Während die Grundregeln im Prinzip eher einfach sind, entfaltet Aquaria den Spielreiz durch das Ineinandergreifen von unzähligen kleinen Teilmechanismen. Das wäre machbar, wenn die Anleitung nicht äußerst suboptimal aufgebaut wäre.

Worum es eigentlich geht und was die Hauptmechanismen sind, verliert sich im Text in kleinteiligen Anweisungen. Dabei fehlen der grobe Rahmen, wie alles zusammenspielt, und Tipps, worauf die Spielenden für eine gute Punkteausbeute achten sollten.

Diese Spielregel von Aquaria ist nicht dem deutsche Verlag anzulasten. Allerdings ist sie aus meiner Sicht letztlich wenig hilfreich, die einfachen Basisregeln optimal zu vermitteln. Das  kann und muss besser gehen.

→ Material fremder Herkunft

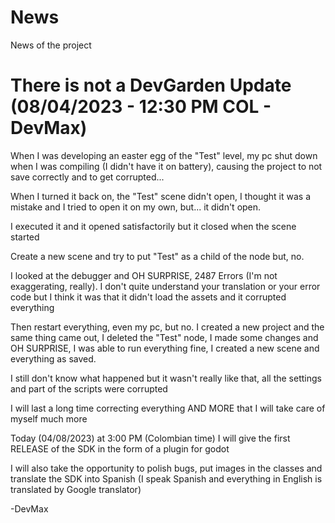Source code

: # News
News of the project

# There is not a DevGarden Update (08/04/2023 - 12:30 PM COL - DevMax)
When I was developing an easter egg of the "Test" level, my pc shut down when I was compiling (I didn't have it on battery), causing the project to not save correctly and to get corrupted...

When I turned it back on, the "Test" scene didn't open, I thought it was a mistake and I tried to open it on my own, but... it didn't open.

I executed it and it opened satisfactorily but it closed when the scene started

Create a new scene and try to put "Test" as a child of the node but, no.

I looked at the debugger and OH SURPRISE, 2487 Errors (I'm not exaggerating, really). I don't quite understand your translation or your error code but I think it was that it didn't load the assets and it corrupted everything

Then restart everything, even my pc, but no. I created a new project and the same thing came out, I deleted the "Test" node, I made some changes and OH SURPRISE, I was able to run everything fine, I created a new scene and everything as saved.

I still don't know what happened but it wasn't really like that, all the settings and part of the scripts were corrupted

I will last a long time correcting everything AND MORE that I will take care of myself much more

Today (04/08/2023) at 3:00 PM (Colombian time) I will give the first RELEASE of the SDK in the form of a plugin for godot

I will also take the opportunity to polish bugs, put images in the classes and translate the SDK into Spanish (I speak Spanish and everything in English is translated by Google translator)

-DevMax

Die Aufgabe bei Aquaria: Das eigene Aquarium optimal versorgen

Aquaria: Aquarium wird befüllt, Foto Michael Weber
Aquaria: Aquarium wird befüllt, Foto Michael Weber

Aquaria fordert alle auf, das eigene Aquarium möglichst mit passenden Fischen zu füllen, an ausreichend Futter zu denken sowie Sauerstoff, Filter und Mikroflora im Blick zu behalten. Nebenbei ist es hilfreich, das eigene Wissen aufzufrischen und hin und wieder der Zoohandlung einen Besuch abzustatten. Alle Aktionen sind aber letztlich darauf ausgerichtet, viele Punkte zu sammeln.

Das eigene Aquarium befüllen

Aquaria: Aquarium wächst, Foto Michael Weber
Aquaria: Aquarium wächst, Foto Michael Weber

Das eigene Aquarium steht im Mittelpunkt bei Aquaria. Hier werden Fischkarten platziert, Futterdosen genutzt und der Filter optimiert. Nebenbei gibt es mehrere Stellschrauben für die Mikroflora.

  • Fische und Pflanzen kosten beim Platzieren Sauerstoff und eine passende Aktion. Sie bieten aber sofort Boni und später Punkte sowie eventuell weitere Einkünfte. Das Problem: Viele der Fische müssen am Ende jeder Runde mit passendem Futter versorgt werden.
  • Der Filter besteht aus Filterschwamm und einem Bereich, in den Plättchen gelegt werden können. Sobald der Schwamm komplett ist, werden die Plättchen gewertet, was Punkte (u. a. für Sauerstoff) und Annehmlichkeiten bringen kann.
  • Die Mikroflora wird durch Drehschalter symbolisiert. Wenn diese auf zur Runde passenden Farben stehen, erhält man einen fixen Bonus. Drehen lassen sich diese Knöpfe unter anderem bei neuen Fischen und Pflanzen (häufig an Reihe und Spalte der Platzierung gebunden) sowie durch Fortschritt auf dem Wissenstableau.
Aquaria: Fische, Foto Michael Weber
Aquaria: Fische und Pflanzen, Foto Michael Weber

Einen wichtigen Aspekt verschweigt die Anleitung leider: Der frühe Fisch schnappt den Punkt. Je früher viele Fische im Aquarium umherschwimmen, die viele Punkte generieren, desto besser. Denn es gibt vier Wertungsrunden. Wer Fische schon in der ersten im Wasser hat, bekommt potenziell viele Punkte – muss aber natürlich auch häufiger  füttern.

Der Wissensplan, der Sauerstoff und die Zoohandlung

Aquaria: Wissenspfad, Foto Michael Weber
Aquaria: Wissenspfad, Foto Michael Weber

Ein ausgelagerter Bereich von Aquaria ist dreigeteilt. Zum einen wird auf einer Leiste der Sauerstoff festgehalten. Dieser dient wie erwähnt als „Währung“ beim Platzieren der Fische und Pflanzen und bedeutet mehr oder weniger viele Punkte bei der Filterwertung.  Ziel ist stets, den Sauerstoffgehalt im Wasser möglichst weit oben zu halten.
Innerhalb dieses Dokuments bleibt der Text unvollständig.